Prof. Gerald Schroeder’s views
I am a scientist. I earned my BSc, MSc and PhD all at the Massachusetts Institute of Technology. Following that I was seven years on the staff of the M.I.T. physics department prior to moving to Israel, continuing my research here first at the Weizmann Institute of Science and then the Volcani Research Institute with additional labs at the Hebrew University.
As a scientist with decades of research experience, I want nature to act like nature, that is to say to behave naturally. And usually it does. But sometimes it doesn’t appear to.
What I have seen Uri Geller do is just that: nature appearing to act in a most unnatural way. My years as a scientist make me resist believing that what I am seeing happening is truly what is happening. But then I am confronted with a de javu.
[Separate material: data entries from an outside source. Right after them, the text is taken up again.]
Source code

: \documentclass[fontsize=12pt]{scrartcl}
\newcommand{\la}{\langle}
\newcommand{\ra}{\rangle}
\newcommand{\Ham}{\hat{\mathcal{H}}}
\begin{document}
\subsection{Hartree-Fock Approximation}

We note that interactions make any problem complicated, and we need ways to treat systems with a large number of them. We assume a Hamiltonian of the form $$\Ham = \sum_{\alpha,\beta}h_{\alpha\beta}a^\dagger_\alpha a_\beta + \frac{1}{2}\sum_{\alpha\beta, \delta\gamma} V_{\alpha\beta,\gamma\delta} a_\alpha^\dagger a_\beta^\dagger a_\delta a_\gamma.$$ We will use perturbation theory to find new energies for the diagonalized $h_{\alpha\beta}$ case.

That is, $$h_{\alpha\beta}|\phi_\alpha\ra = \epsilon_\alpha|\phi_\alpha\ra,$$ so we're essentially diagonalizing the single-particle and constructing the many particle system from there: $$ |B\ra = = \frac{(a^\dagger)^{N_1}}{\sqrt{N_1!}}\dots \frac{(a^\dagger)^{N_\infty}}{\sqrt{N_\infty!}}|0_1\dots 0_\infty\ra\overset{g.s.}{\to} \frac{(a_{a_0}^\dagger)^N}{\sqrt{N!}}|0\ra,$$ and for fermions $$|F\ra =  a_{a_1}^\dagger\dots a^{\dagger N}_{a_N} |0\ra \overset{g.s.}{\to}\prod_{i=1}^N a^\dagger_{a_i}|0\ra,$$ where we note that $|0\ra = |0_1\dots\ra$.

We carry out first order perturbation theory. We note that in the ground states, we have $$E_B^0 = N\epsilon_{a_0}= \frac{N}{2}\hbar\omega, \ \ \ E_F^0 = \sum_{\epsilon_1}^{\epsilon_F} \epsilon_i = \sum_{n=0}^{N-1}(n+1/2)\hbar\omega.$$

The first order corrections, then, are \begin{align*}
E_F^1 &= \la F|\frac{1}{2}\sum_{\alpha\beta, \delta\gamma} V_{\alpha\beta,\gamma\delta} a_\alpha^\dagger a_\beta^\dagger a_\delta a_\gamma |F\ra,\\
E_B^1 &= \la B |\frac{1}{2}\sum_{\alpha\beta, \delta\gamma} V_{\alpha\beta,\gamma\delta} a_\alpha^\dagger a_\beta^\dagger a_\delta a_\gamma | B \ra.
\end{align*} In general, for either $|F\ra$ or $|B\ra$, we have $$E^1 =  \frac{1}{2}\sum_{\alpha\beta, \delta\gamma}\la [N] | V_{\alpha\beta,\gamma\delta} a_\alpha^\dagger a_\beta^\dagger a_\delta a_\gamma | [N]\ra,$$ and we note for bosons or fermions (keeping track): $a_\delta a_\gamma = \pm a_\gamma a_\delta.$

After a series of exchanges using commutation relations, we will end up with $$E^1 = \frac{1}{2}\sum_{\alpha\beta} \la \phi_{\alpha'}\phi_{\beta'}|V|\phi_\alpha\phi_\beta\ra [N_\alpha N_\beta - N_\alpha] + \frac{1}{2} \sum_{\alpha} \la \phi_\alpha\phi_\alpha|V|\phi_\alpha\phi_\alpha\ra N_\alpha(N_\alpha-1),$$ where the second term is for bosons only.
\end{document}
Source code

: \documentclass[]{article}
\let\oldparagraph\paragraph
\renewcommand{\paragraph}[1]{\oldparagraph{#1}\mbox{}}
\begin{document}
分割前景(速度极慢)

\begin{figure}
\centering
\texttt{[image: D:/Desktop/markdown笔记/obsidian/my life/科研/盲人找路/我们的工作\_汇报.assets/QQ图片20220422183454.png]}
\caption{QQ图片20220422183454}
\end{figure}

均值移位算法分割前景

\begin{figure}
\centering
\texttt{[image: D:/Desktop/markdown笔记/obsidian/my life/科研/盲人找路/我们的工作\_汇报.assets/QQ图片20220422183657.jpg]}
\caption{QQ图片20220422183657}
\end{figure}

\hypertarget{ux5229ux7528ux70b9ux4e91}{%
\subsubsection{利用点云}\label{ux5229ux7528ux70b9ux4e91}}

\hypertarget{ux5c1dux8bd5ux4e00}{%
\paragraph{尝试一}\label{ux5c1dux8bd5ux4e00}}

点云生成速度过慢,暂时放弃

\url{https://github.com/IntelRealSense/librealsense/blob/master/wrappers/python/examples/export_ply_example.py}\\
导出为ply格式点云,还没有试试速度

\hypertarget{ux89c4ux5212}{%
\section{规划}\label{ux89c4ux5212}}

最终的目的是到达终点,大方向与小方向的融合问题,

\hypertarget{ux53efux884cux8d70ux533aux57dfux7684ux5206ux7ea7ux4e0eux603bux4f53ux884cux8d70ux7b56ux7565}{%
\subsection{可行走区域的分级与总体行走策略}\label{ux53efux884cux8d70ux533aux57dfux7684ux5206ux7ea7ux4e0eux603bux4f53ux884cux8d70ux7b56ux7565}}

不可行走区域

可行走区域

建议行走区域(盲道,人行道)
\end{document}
A generation before me, scientists were dragged kicking and screaming away from the classical physics view of the world, a view in which the world behaved in a logical manner, and into the quantum realm of reality, a reality in which the outcome of observations totally contradicted what was initially predicted. The world we discovered is not necessarily compatible with human expectations.
That is the way it is with Uri. Does he bend the spoon by slight of hand or by intensity of mind? No black belt holder I know questions the reality of the “soft break,” a concentration of internal power that allows the implosion of a solid brick with the slight wisp of a hand. These humanly contained forces exist. It is just that most of us do not manage to muster them.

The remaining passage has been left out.